Below are some records. Return exactly the lines from the one containing "exit the wizard.</span></span>" through the one containing "using IIS Express</span></span>", both included, and only those.

%%

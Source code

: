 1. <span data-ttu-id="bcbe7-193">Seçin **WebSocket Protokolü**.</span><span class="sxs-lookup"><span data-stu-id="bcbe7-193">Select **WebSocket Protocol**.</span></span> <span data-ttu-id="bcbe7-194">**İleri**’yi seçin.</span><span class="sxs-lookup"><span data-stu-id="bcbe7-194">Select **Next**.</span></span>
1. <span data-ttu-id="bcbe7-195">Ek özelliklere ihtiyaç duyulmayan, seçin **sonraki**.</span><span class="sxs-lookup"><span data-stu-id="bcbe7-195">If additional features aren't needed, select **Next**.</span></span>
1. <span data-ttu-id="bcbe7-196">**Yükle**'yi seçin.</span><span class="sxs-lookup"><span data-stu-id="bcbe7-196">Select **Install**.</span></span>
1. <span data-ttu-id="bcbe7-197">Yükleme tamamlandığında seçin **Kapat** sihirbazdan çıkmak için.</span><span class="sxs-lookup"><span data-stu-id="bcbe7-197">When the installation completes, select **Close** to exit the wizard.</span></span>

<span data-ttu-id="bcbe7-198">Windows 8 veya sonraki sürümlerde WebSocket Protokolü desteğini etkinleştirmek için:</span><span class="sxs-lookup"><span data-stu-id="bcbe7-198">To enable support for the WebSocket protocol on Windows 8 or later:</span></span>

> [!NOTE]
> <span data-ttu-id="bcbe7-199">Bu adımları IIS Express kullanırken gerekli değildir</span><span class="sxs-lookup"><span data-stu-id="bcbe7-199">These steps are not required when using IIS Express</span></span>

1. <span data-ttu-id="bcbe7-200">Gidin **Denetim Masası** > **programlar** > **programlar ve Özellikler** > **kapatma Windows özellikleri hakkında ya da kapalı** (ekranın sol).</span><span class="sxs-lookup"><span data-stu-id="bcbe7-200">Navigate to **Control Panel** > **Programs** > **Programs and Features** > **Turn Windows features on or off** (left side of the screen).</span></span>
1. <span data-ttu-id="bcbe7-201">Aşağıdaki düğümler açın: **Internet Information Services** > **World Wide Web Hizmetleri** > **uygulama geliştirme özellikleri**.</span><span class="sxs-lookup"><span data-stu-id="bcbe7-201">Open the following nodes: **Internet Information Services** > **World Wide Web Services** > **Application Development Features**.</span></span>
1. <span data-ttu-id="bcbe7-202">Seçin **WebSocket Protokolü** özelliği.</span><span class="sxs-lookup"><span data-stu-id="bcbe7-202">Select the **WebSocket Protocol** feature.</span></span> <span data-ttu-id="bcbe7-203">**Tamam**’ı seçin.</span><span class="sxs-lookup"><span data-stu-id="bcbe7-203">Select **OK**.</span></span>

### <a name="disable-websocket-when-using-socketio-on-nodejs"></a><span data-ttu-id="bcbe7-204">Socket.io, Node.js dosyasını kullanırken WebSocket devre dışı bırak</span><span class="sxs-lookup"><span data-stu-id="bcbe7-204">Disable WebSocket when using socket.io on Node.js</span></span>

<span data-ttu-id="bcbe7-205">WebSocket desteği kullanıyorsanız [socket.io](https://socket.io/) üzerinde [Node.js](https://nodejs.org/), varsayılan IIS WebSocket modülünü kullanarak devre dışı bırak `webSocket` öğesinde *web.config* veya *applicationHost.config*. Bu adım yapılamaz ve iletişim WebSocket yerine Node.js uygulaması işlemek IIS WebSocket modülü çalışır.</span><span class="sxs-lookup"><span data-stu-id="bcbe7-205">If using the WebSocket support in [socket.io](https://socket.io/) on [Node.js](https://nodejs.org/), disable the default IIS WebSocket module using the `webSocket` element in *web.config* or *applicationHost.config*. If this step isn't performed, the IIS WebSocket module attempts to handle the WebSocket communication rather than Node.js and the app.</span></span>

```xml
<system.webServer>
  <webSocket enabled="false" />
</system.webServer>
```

%%

- _EXPECTED OUTPUT_:
1. <span data-ttu-id="bcbe7-197">Yükleme tamamlandığında seçin **Kapat** sihirbazdan çıkmak için.</span><span class="sxs-lookup"><span data-stu-id="bcbe7-197">When the installation completes, select **Close** to exit the wizard.</span></span>

<span data-ttu-id="bcbe7-198">Windows 8 veya sonraki sürümlerde WebSocket Protokolü desteğini etkinleştirmek için:</span><span class="sxs-lookup"><span data-stu-id="bcbe7-198">To enable support for the WebSocket protocol on Windows 8 or later:</span></span>

> [!NOTE]
> <span data-ttu-id="bcbe7-199">Bu adımları IIS Express kullanırken gerekli değildir</span><span class="sxs-lookup"><span data-stu-id="bcbe7-199">These steps are not required when using IIS Express</span></span>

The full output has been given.